About two thirds of the net proceeds from the initial public offering will be used to finance the expansion of Prada’s directly operated stores, the prospectus said.
Over the next three years the company plans to open about 80 outlets annually, of which as many 12 will be in China and about 25 in Asia, Deputy Chairman Carlo Mazzi said at a briefing yesterday in Hong Kong.
“We are less penetrated than our competition in China,” he said, noting that its Church shoes brand had no retail stores in the mainland. He said the company plans to expand to Northern Europe, where it has no retail outlets as well as other unexploited markets in the Middle East and Latin America.

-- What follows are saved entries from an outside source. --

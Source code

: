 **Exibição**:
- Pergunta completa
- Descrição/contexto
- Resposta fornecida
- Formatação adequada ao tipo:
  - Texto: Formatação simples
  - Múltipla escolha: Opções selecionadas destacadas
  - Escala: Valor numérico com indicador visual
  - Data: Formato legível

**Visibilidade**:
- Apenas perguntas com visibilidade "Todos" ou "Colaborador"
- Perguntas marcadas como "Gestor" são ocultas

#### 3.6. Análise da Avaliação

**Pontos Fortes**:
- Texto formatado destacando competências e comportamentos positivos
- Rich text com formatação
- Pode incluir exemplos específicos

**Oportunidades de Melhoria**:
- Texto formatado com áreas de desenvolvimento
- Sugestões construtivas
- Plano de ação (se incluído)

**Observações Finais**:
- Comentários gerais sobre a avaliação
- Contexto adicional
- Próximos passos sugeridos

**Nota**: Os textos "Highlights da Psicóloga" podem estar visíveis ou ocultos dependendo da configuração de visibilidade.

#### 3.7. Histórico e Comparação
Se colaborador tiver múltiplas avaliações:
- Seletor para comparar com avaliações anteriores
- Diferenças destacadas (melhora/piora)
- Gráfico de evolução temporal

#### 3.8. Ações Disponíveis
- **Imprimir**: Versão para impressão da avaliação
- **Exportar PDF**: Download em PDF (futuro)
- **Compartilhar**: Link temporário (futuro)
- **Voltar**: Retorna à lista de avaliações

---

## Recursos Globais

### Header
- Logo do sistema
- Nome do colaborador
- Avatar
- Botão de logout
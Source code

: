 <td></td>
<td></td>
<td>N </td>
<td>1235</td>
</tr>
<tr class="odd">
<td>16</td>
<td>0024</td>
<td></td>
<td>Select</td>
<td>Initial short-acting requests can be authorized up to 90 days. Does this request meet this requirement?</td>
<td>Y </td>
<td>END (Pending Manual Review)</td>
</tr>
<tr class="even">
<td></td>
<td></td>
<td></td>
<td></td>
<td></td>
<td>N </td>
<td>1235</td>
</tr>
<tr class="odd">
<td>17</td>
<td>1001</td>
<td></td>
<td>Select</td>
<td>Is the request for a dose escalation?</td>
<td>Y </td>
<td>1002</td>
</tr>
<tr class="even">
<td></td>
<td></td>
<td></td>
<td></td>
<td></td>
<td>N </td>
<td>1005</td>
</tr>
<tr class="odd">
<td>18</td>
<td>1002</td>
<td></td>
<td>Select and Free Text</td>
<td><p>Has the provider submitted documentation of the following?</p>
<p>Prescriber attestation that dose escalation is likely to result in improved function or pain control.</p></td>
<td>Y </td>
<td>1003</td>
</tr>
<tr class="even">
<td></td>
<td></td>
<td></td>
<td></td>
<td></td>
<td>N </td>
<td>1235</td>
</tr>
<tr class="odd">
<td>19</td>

China accounted for 19 percent of global sales as of Jan. 31, up from 10 percent three years ago, said Alessandra Cozzani, group investor relations director.
Prada had 319 directly operated stores, of which 18 were in China, on Jan. 31, compared with 211 three years earlier, the prospectus said.
Revenue from its stores accounted for 71 percent of Prada’s sales for the year ended Jan. 31, Cozzani said.
The IPO values Prada at as much as 28 times 2011 profit as estimated by banks arranging the sale, a person with knowledge of the matter said June 6. Six comparable luxury-goods companies worldwide, including Burberry Group Plc (BRBY), recently traded at an average 21.1 times forecast full-year earnings, according to a May 20 research note from Goldman Sachs Group Inc.
Prada, which will have about 2.6 billion shares after the IPO, will have a market value of HK$122.8 billion, or more than 70 percent bigger than that of Burberry.
Prada’s shares will be priced on June 17 and will start trading on Hong Kong’s stock exchange on June 24, the prospectus said.
The maker of Church’s shoes has forecast first-half profit growth of at least 46 percent as it opens more stores in Asia.
Profit more than doubled to 250.8 million euros last year on growth in the Asia-Pacific region, where sales jumped 63 percent. Revenue rose 31 percent to 2.05 billion euros.
Resourcehouse, MGM China
Hong Kong, where companies raised $58 billion in IPOs in 2010, has fallen below the U.S. in first-time share sales this year. Resourcehouse Ltd., Australian billionaire Clive Palmer’s iron ore and coal company, on June 4 dropped its fourth attempt in two years to sell stock in Hong Kong, citing adverse global market conditions.
MGM China Holdings Ltd., the Macau casino venture part owned by Pansy Ho, is the only $1 billion-plus IPO in Hong Kong since October to sell shares at the top end of its marketed price range, data compiled by Bloomberg show.
Prada, which postponed plans to list in 2008, is controlled by Chief Executive Officer Patrizio Bertelli, 65, his wife Miuccia Prada, who is 63, and her family. They currently own 94.9 percent of the company, a stake that could be reduced to 80 percent if the full overallotment of shares is taken up during the initial offering.
Intesa Sanpaolo SpA is reducing its stake from 5.1 percent to 1 percent and will not be affected by the overallotment option.
The company sells clothing and accessories under the Prada, Miu Miu, Church’s and Car Shoe brands.
Intesa Sanpaolo, Credit Agricole SA (ACA) unit CLSA Asia-Pacific Markets, Goldman Sachs Group Inc. and UniCredit SpA are managing the IPO, along with Mizuho Financial Group Inc. and Industrial & Commercial Bank of China Ltd., the prospectus shows.